JuliaStats / StatsBase.jl

Basic statistics for Julia
Other
584 stars 191 forks source link

Bug or Feature: `fit(Histogram,...)` and DataFrames #266

Open 0kto opened 7 years ago

0kto commented 7 years ago

Hi all, I am relying quite a bit on Histograms in my scripts for my PhD, and I often calculate intensities of 2D detectors by supplying coordinates x,y and the signal intensity I as weight to the fit(Histogram,(x,y),weights(I). This is immideatly plottable via PyPlots plt.imshow(), etc

Since I get my data from DataFrames, a typical command looks like:

dataTuple = (df[:colX], df[:colY])
weights   = WeightVec(df_test[:I])

hist      = fit(Histogram,dataTuple,weights)
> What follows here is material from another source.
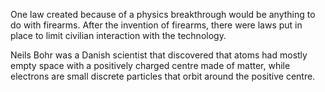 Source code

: One law created because of a physics breakthrough would be anything to do with firearms. After the invention of firearms, there were laws put in place to limit civilian interaction with the technology.

Neils Bohr was a Danish scientist that discovered that atoms had mostly empty space with a positively charged centre made of matter, while electrons are small discrete particles that orbit around the positive centre.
This stopped working, instead I have to convert my DataFrames:

dataTuple = convert(Tuple{Array{Float64,1},Array{Float64,1}},(df[:colX],df[:colY]))
weights   = WeightVec(convert(Array{Float64,1},df[:I]))

was that intentional?

ararslan commented 7 years ago

This was an intentional change introduced in #248. After a bit of discussion we decided that it doesn't make sense to have a weight vector that allows contains missing values, since the sum of the weights can would be missing. I think we were under the impression that it wasn't a common use case to have DataArrays passed to the WeightVec constructor, though I hadn't considered when data is coming from a DataFrame. You'll now need to convert any columns you had intended to be used for weighting into normal Vectors.

Do you have anything to add here, @nalimilan?
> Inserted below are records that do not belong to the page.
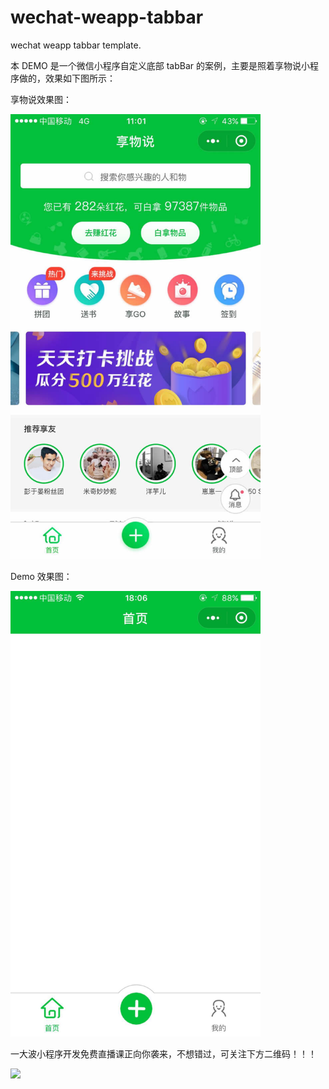 # wechat-weapp-tabbar
wechat weapp tabbar template.

本 DEMO 是一个微信小程序自定义底部 tabBar 的案例，主要是照着享物说小程序做的，效果如下图所示：

享物说效果图：

<img src="https://github.com/jayjun0805/wechat-weapp-tabbar/blob/master/%E4%BA%AB%E7%89%A9%E8%AF%B4.jpg" width="400">

Demo 效果图：

<img src="https://github.com/jayjun0805/wechat-weapp-tabbar/blob/master/%E6%95%88%E6%9E%9C%E5%9B%BE.jpg" width="400">

一大波小程序开发免费直播课正向你袭来，不想错过，可关注下方二维码！！！

<img src="http://weui.moocba.com/img/bottom.png" >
rofinn commented 7 years ago

@ararslan Would it make sense to add automatic conversion for DataArrays and I guess NullableArrays?

ararslan commented 7 years ago

We don't want this package to depend on DataArrays or NullableArrays, so the best we could do would be to add a conversion to Vector inside the constructor, which will fail if there are any null values.

andreasnoack commented 7 years ago

@ararslan I don't see why #248 would exclude the use of DataVectors. Am I missing something?

ararslan commented 7 years ago

Oh, no, you're right. I'm actually not sure why this is happening.

rofinn commented 7 years ago

@0kto Are there missing values in df_test[:I]?

julia> d = @data([1, 2, NA, 4])
4-element DataArrays.DataArray{Int64,1}:
 1
 2
  NA
 4

julia> weights(d)
ERROR: MethodError: no method matching StatsBase.Weights{#7#S<:Real,#8#T<:Real,#9#V<:AbstractArray{T<:Real,1}}(::DataArrays.DataArray{Int64,1}, ::DataArrays.NAtype)
Closest candidates are:
  StatsBase.Weights{#7#S<:Real,#8#T<:Real,#9#V<:AbstractArray{T<:Real,1}}{V<:AbstractArray{T<:Real,1}}(::V<:AbstractArray{T<:Real,1}) at /Users/rory/.julia/v0.5/StatsBase/src/weights.jl:63
  StatsBase.Weights{#7#S<:Real,#8#T<:Real,#9#V<:AbstractArray{T<:Real,1}}{S<:Real,V<:AbstractArray{T<:Real,1}}(::V<:AbstractArray{T<:Real,1}, ::S<:Real) at /Users/rory/.julia/v0.5/StatsBase/src/weights.jl:63
  StatsBase.Weights{#7#S<:Real,#8#T<:Real,#9#V<:AbstractArray{T<:Real,1}}{T}(::Any) at sysimg.jl:53
 in weights(::DataArrays.DataArray{Int64,1}) at /Users/rory/.julia/v0.5/StatsBase/src/weights.jl:71

vs

julia> d = @data([1, 2, 4])
3-element DataArrays.DataArray{Int64,1}:
 1
 2
 4

julia> weights(d)
3-element StatsBase.Weights{Int64,Int64,DataArrays.DataArray{Int64,1}}:
 1
 2
 4
0kto commented 7 years ago

Yes, the not all coordinates carry a signal

rofinn commented 7 years ago

Ahh, okay. Yeah, that behaviour is intentional, but I could be convinced otherwise.

ararslan commented 7 years ago

I maintain that it doesn't really make sense to allow the case where the sum of the weights is missing. What behavior would you expect that to exhibit?

Since DataArrays depends on StatsBase, perhaps we should add an explicit WeightVec constructor for DataArray input in that package, though I'm not sure what such a constructor should do exactly. I guess we could have it convert NAs to 0 weights.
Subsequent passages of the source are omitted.